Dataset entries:
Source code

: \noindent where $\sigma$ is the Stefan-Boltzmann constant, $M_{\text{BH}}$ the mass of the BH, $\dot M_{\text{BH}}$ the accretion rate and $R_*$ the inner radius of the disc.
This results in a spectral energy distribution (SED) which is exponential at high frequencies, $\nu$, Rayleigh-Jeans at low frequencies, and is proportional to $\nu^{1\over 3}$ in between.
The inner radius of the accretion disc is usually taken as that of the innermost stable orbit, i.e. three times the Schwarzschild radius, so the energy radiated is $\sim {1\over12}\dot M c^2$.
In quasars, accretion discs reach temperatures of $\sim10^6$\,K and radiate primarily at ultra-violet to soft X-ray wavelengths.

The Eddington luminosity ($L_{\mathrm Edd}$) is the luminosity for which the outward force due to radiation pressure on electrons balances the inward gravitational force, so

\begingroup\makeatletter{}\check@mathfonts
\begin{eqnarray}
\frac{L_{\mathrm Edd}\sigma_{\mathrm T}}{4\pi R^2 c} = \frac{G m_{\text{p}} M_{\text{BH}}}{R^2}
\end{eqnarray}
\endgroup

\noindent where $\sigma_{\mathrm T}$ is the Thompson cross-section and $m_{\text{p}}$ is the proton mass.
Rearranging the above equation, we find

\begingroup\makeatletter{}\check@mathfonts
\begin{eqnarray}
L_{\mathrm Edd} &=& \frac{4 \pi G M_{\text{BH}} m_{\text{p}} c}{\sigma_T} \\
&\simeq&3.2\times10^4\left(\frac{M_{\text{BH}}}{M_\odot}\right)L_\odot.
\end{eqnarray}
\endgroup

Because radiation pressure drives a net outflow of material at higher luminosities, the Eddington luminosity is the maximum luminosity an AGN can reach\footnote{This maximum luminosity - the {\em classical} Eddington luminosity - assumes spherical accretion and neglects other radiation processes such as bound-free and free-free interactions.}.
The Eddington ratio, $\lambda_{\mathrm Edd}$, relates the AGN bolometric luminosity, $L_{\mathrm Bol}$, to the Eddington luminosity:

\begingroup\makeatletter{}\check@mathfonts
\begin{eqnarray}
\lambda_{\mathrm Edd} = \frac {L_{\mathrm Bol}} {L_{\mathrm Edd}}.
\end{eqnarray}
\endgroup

What needs to be done
The answer must consist of every line in the records above that contains the word "which".

Reply to the exercise
This results in a spectral energy distribution (SED) which is exponential at high frequencies, $\nu$, Rayleigh-Jeans at low frequencies, and is proportional to $\nu^{1\over 3}$ in between.
The Eddington luminosity ($L_{\mathrm Edd}$) is the luminosity for which the outward force due to radiation pressure on electrons balances the inward gravitational force, so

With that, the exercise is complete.